Healthcare, in common with many other industries, is undergoing a significant digital transformation. As resources and purse strings become ever tighter, healthcare providers are becoming increasingly dependent on advancements in digital technology to enable them to do more with less.

The ability for healthcare practitioners and patients alike to securely access to electronic medical records (EMR) in real time, for example, not only improves an organization's operational efficiency, but can also enable more accurate diagnosis of a patient's condition, and inform their ongoing treatment plan.

Similarly, the introduction of e-prescriptions and the expansion of Wi-Fi connectivity throughout hospitals and doctors' surgeries have led to a reduction in administrative burden, freeing up frontline operatives to allow them to focus more on delivering high-quality services to their patients.

What's more, the ongoing adoption of the Internet of Things (IoT), and the use of connected wearable devices in particular, has opened up new, innovative ways of monitoring patients' health and measuring the effect of their treatment.
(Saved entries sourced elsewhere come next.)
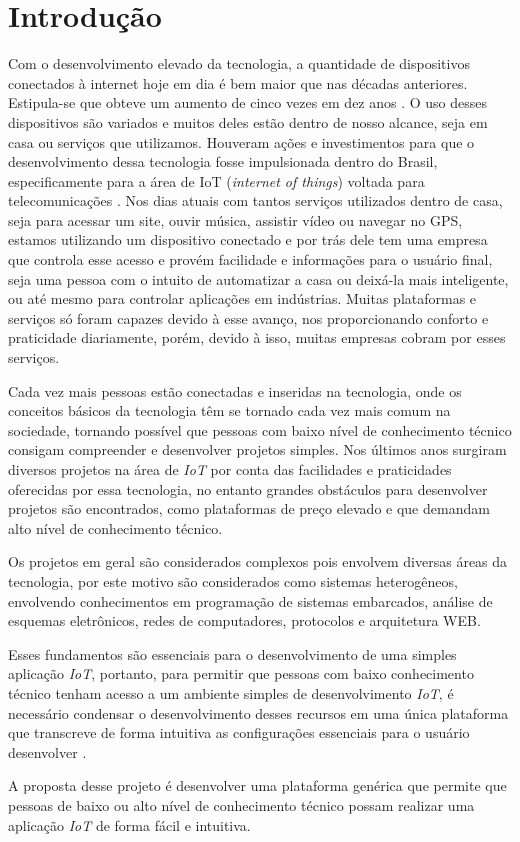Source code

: \documentclass[../../layout.tex]{subfiles}
\begin{document}
\chapter{Introdução}
Com o desenvolvimento elevado da tecnologia, a quantidade de dispositivos conectados à internet hoje em dia é bem maior que nas décadas anteriores. Estipula-se que obteve um aumento de cinco vezes em dez anos \cite{conectdevicesnum}. O uso desses dispositivos são variados e muitos deles estão dentro de nosso alcance, seja em casa ou serviços que utilizamos. Houveram ações e investimentos para que o desenvolvimento dessa tecnologia fosse impulsionada dentro do Brasil, especificamente para a área de IoT (\emph{internet of things}) voltada para telecomunicações \cite{iotinvest}. Nos dias atuais com tantos serviços utilizados dentro de casa, seja para acessar um site, ouvir música, assistir vídeo ou navegar no GPS, estamos utilizando um dispositivo conectado e por trás dele tem uma empresa que controla esse acesso e provém facilidade e informações para o usuário final, seja uma pessoa com o intuito de automatizar a casa ou deixá-la mais inteligente, ou até mesmo para controlar aplicações em indústrias. Muitas plataformas e serviços só foram capazes devido à esse avanço, nos proporcionando conforto e praticidade diariamente, porém, devido à isso, muitas empresas cobram por esses serviços.\par
Cada vez mais pessoas estão conectadas e inseridas na tecnologia, onde os conceitos básicos da tecnologia têm se tornado cada vez mais comum na sociedade, tornando possível que pessoas com baixo nível de conhecimento técnico consigam compreender e desenvolver projetos simples. Nos últimos anos surgiram diversos projetos na área de \emph{IoT} por conta das facilidades e praticidades oferecidas por essa tecnologia, no entanto grandes obstáculos para desenvolver projetos são encontrados, como plataformas de preço elevado e que demandam alto nível de conhecimento técnico.\par
Os projetos em geral são considerados complexos pois envolvem diversas áreas da tecnologia, por este motivo são considerados como sistemas heterogêneos, envolvendo conhecimentos em programação de sistemas embarcados, análise de esquemas eletrônicos, redes de computadores, protocolos e arquitetura WEB.\par
Esses fundamentos são essenciais para o desenvolvimento de uma simples aplicação \emph{IoT}, portanto, para permitir que pessoas com baixo conhecimento técnico tenham acesso a um ambiente simples de desenvolvimento \emph{IoT}, é necessário condensar o desenvolvimento desses recursos em uma única plataforma que transcreve de forma intuitiva as configurações essenciais para o usuário desenvolver \cite{IoTeveryone}.\par
A proposta desse projeto é desenvolver uma plataforma genérica que permite que pessoas de baixo ou alto nível de conhecimento técnico possam realizar uma aplicação \emph{IoT} de forma fácil e intuitiva.
\end{document}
However, while the health and efficiency benefits of this digital transformation are clear, it is having an impact on the IT networks that power today's healthcare providers. The increased complexity that comes with the introduction of these new technologies is responsible for performance issues and potential vulnerabilities, leading to a need for greater visibility into the data crossing these networks, and for a view of how better to manage the technology itself.

Protecting Patient Care

Healthcare providers never have a "typical" business day. Given the organic nature of a hospital, for example, where patients, staff and visitors are continuously moving in and out of the campus, and a wealth of different devices are being added and removed on an ongoing basis, the demand on its network and services will be unpredictable at best. It's vital, therefore, to have better insight into the performance of services across the network.

Protecting patient care in today's hyper-connected world largely depends on protecting and optimizing a healthcare provider's wired and wireless networks, and the services that run through them. Much of the functionality — the key services and applications — upon which healthcare organizations rely, tends to be multi-vendor, requiring IT teams to ensure that everything is working together without friction. Achieving visibility into this environment is complicated by the fact that these services will be running across both physical and virtualized environments as well as private, public and hybrid cloud environments, which only adds to the levels of complexity.

High Availability

While challenges around network complexity and multi-vendor, siloed technologies may not, at first glance, appear to have much bearing on delivering high-quality patient care, any issues with either the network or applications will have a knock-on effect. Delays in accessing information, for example, such as appointment times, medical images, diagnostic data or drug interactions, can have a negative impact on a patient's experience of the service.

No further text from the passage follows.